++++ PROVIDED RECORDS
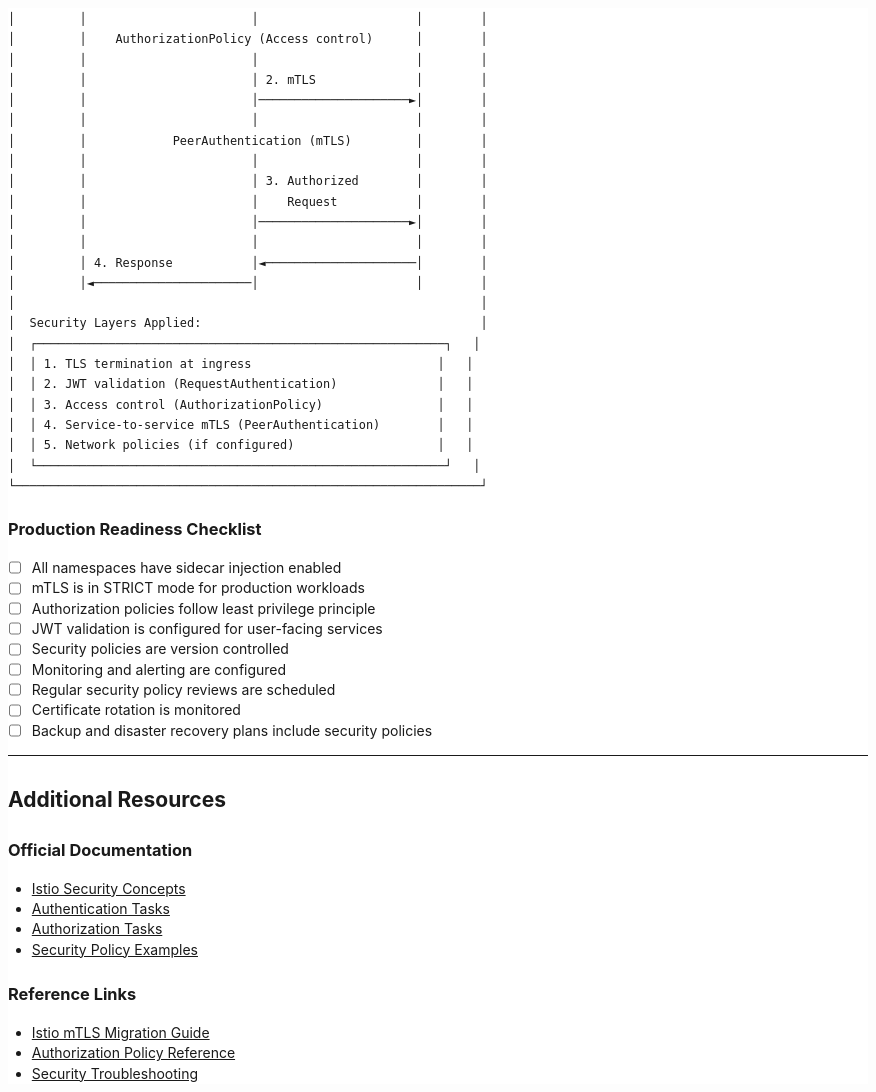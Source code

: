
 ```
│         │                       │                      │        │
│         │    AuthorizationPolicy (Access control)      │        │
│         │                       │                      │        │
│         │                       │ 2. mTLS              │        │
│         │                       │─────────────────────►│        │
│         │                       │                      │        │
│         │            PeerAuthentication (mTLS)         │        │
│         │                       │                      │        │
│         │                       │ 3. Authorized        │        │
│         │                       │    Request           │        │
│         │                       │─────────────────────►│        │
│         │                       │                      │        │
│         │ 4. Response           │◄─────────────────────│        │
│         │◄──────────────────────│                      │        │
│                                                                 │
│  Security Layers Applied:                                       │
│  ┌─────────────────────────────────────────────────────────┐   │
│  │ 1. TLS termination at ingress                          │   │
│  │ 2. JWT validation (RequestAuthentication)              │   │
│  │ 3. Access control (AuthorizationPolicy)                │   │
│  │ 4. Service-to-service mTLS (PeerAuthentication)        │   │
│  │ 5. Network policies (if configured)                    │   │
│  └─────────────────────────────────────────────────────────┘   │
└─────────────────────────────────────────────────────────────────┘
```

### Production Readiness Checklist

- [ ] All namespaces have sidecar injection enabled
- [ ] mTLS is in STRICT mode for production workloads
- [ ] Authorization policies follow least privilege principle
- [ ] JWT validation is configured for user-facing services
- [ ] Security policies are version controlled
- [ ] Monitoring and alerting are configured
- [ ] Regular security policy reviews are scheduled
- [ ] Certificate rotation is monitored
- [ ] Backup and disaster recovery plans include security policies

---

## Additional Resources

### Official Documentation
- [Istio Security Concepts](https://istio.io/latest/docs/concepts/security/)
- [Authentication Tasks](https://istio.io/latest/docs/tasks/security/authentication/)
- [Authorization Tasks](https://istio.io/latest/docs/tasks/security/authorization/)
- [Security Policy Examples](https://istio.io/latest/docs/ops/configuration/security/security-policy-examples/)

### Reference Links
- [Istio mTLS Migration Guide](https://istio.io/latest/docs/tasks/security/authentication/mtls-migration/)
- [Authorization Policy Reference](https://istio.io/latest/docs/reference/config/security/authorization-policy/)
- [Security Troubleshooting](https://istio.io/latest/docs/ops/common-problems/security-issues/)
++++++++
__EXERCISE GOAL__: Show a copy of each line from the data that includes the word "PeerAuthentication".

__EXPECTED ANSWER__:
│         │            PeerAuthentication (mTLS)         │        │
│  │ 4. Service-to-service mTLS (PeerAuthentication)        │   │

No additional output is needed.